Di DPRD kami transparan. Berkumpul musyawarah dan selesai. Tapi, disini tidak seperti itu, Bahasa banyak, suku banyak dan banyak yang harus diselesaikan. Apalagi Ketika berbicara suku, akan terangkat egoism masing-masing daerah,” katanya.
“Tetapi, kalau kita berbicara kinerja sebagai legislative, sepertinya saya sampaikan kalau dalam sistem bernegara legislative dan eksekutif adalah bagian dari proses pemerintahan negara. Eksekutif tidak bisa bekerja tanpa legislative dan sebaliknya. Maka kami akan melakukan feedback sebelum melakukan kebijakan dengan cara turun langsung ke pemilihan konstituen."

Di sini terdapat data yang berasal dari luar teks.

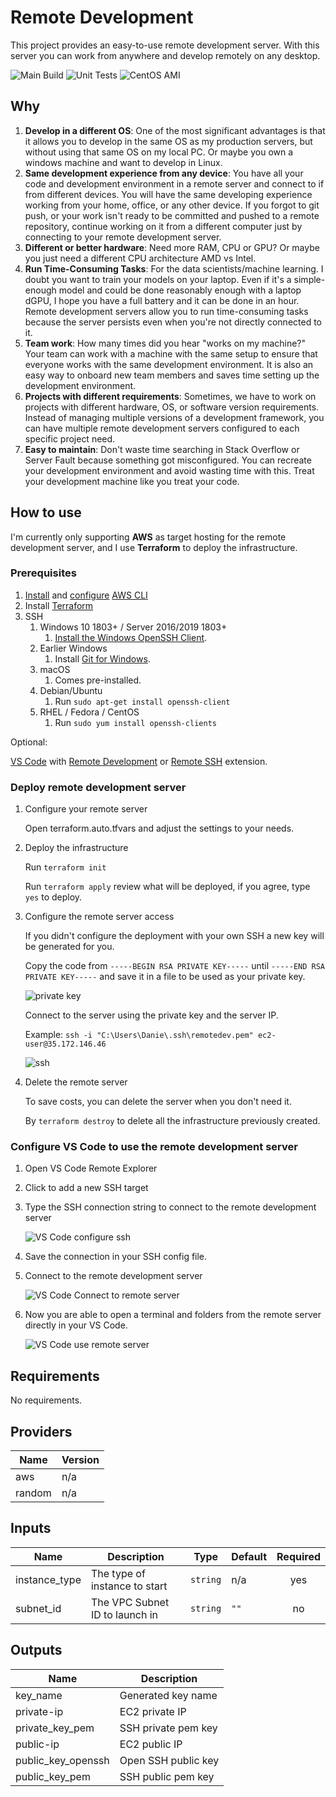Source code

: # Remote Development

This project provides an easy-to-use remote development server.
With this server you can work from anywhere and develop remotely on any desktop.

![Main Build](https://github.com/DanielRDias/remote-development/workflows/Main%20Build/badge.svg)
![Unit Tests](https://github.com/DanielRDias/remote-development/workflows/Unit%20Tests/badge.svg)
![CentOS AMI](https://github.com/DanielRDias/remote-development/workflows/CentOS%20AMI/badge.svg)

## Why

1. **Develop in a different OS**: One of the most significant advantages is that it allows you to develop in the same OS as my production servers, but without using that same OS on my local PC. Or maybe you own a windows machine and want to develop in Linux.
2. **Same development experience from any device**: You have all your code and development environment in a remote server and connect to if from different devices. You will have the same developing experience working from your home, office, or any other device. If you forgot to git push, or your work isn't ready to be committed and pushed to a remote repository, continue working on it from a different computer just by connecting to your remote development server.
3. **Different or better hardware**: Need more RAM, CPU or GPU? Or maybe you just need a different CPU architecture AMD vs Intel.
4. **Run Time-Consuming Tasks**: For the data scientists/machine learning. I doubt you want to train your models on your laptop. Even if it's a simple-enough model and could be done reasonably enough with a laptop dGPU, I hope you have a full battery and it can be done in an hour. Remote development servers allow you to run time-consuming tasks because the server persists even when you're not directly connected to it.
5. **Team work**: How many times did you hear "works on my machine?" Your team can work with a machine with the same setup to ensure that everyone works with the same development environment. It is also an easy way to onboard new team members and saves time setting up the development environment.
6. **Projects with different requirements**: Sometimes, we have to work on projects with different hardware, OS, or software version requirements. Instead of managing multiple versions of a development framework, you can have multiple remote development servers configured to each specific project need.
7. **Easy to maintain**: Don't waste time searching in Stack Overflow or Server Fault because something got misconfigured. You can recreate your development environment and avoid wasting time with this. Treat your development machine like you treat your code.

## How to use

I'm currently only supporting **AWS** as target hosting for the remote development server, and I use **Terraform** to deploy the infrastructure.

### Prerequisites

1. [Install](https://github.com/aws/aws-cli#installation) and [configure](https://github.com/aws/aws-cli#configuration) [AWS CLI](https://aws.amazon.com/cli/)
2. Install [Terraform](https://www.terraform.io/)
3. SSH
   1. Windows 10 1803+ / Server 2016/2019 1803+
      1. [Install the Windows OpenSSH Client](https://docs.microsoft.com/windows-server/administration/openssh/openssh_install_firstuse).
   2. Earlier Windows
      1. Install [Git for Windows](https://git-scm.com/download/win).
   3. macOS
      1. Comes pre-installed.
   4. Debian/Ubuntu
      1. Run `sudo apt-get install openssh-client`
   5. RHEL / Fedora / CentOS
      1. Run `sudo yum install openssh-clients`

Optional:

[VS Code](https://code.visualstudio.com/) with [Remote Development](https://marketplace.visualstudio.com/items?itemName=ms-vscode-remote.vscode-remote-extensionpack) or [Remote SSH](https://marketplace.visualstudio.com/items?itemName=ms-vscode-remote.remote-ssh) extension.

### Deploy remote development server

1) Configure your remote server

   Open terraform.auto.tfvars and adjust the settings to your needs.

2) Deploy the infrastructure

   Run `terraform init`

   Run `terraform apply` review what will be deployed, if you agree, type `yes` to deploy.

3) Configure the remote server access

   If you didn't configure the deployment with your own SSH a new key will be generated for you.

   Copy the code from `-----BEGIN RSA PRIVATE KEY-----` until `-----END RSA PRIVATE KEY-----` and save it in a file to be used as your private key.

   ![private key](docs/img/private_pem.png)

   Connect to the server using the private key and the server IP.

   Example: `ssh -i "C:\Users\Danie\.ssh\remotedev.pem" ec2-user@35.172.146.46`

   ![ssh](docs/img/ssh.png)

4) Delete the remote server

   To save costs, you can delete the server when you don't need it.

   By `terraform destroy` to delete all the infrastructure previously created.

### Configure VS Code to use the remote development server

1. Open VS Code Remote Explorer
2. Click to add a new SSH target
3. Type the SSH connection string to connect to the remote development server

   ![VS Code configure ssh](docs/img/vscode_ssh.png)

4. Save the connection in your SSH config file.
5. Connect to the remote development server

   ![VS Code Connect to remote server](docs/img/vscode_connect.png)

6. Now you are able to open a terminal and folders from the remote server directly in your VS Code.

   ![VS Code use remote server](docs/img/vscode_remote.png)

<!-- BEGINNING OF PRE-COMMIT-TERRAFORM DOCS HOOK -->
## Requirements

No requirements.

## Providers

| Name | Version |
|------|---------|
| aws | n/a |
| random | n/a |

## Inputs

| Name | Description | Type | Default | Required |
|------|-------------|------|---------|:--------:|
| instance\_type | The type of instance to start | `string` | n/a | yes |
| subnet\_id | The VPC Subnet ID to launch in | `string` | `""` | no |

## Outputs

| Name | Description |
|------|-------------|
| key\_name | Generated key name |
| private-ip | EC2 private IP |
| private\_key\_pem | SSH private pem key |
| public-ip | EC2 public IP |
| public\_key\_openssh | Open SSH public key |
| public\_key\_pem | SSH public pem key |

<!-- END OF PRE-COMMIT-TERRAFORM DOCS HOOK -->
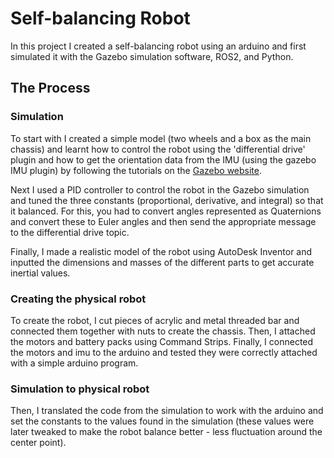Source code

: # Self-balancing Robot
In this project I created a self-balancing robot using an arduino and first simulated it with the Gazebo simulation software, ROS2, and Python.

## The Process
### Simulation
To start with I created a simple model (two wheels and a box as the main chassis) and learnt how to control the robot using the 'differential drive' plugin and how to get the orientation data from the IMU (using the gazebo IMU plugin) by following the tutorials on the [Gazebo website](http://classic.gazebosim.org/tutorials). 


Next I used a PID controller to control the robot in the Gazebo simulation and tuned the three constants (proportional, derivative, and integral) so that it balanced. For this, you had to convert angles represented as Quaternions and convert these to Euler angles and then send the appropriate message to the differential drive topic.

Finally, I made a realistic model of the robot using AutoDesk Inventor and inputted the dimensions and masses of the different parts to get accurate inertial values.

### Creating the physical robot
To create the robot, I cut pieces of acrylic and metal threaded bar and connected them together with nuts to create the chassis. Then, I attached the motors and battery packs using Command Strips. Finally, I connected the motors and imu to the arduino and tested they were correctly attached with a simple arduino program.

### Simulation to physical robot
Then, I translated the code from the simulation to work with the arduino and set the constants to the values found in the simulation (these values were later tweaked to make the robot balance better - less fluctuation around the center point).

"Disitu kita akan dapatkan informasi akurat terkait kondisi didaerah tersebut. Misalkan Bappennas membuat perumahan tetapi tidak sesuai dengan kebutuhan yang disana. Tempat persawahan dibuat pertanian kering. Dan orang perkebunan sawit tetapi tidak ada hilirisasi sawit,” kata dia.
Apalagi, sejauh ini banyak kepentingan sarat. Sehingga tidak mewakili kehendak rakyat. Dia mencontohkan Ketika datang di Bayung Lencir, satu desa tidak ada air bersih.
“Kok tidak ada air bersih dan menggunakan air Sungai. Statistic mengatakan Sumsel banyak kena ginjal, lantaran memang banyak penggunaan air kurang bersih.
“Mestinya hal ini tidak terjadi tetapi dibiarkan bertahun-tahun. Muba itu sempat terbesar nomor 3 APBD-nya di Indonesia sebagai daerah penghasil Migas. Dan inilah yang kami sampaikan kepada keuangan dan Bappenas."
"Mbok yah, mengambil kebijakan harus sesuai dengan kondisi yang ada disitu. Ketika kita buat kebijakan harus sesuai dengan yang ada disana. Tetapi, jangan sampai membuat kebijhakan tidak berpihak kepada orang disana. Uang keringat rakyat tidak menghasilkan seperti yang ada disana,” paparnya.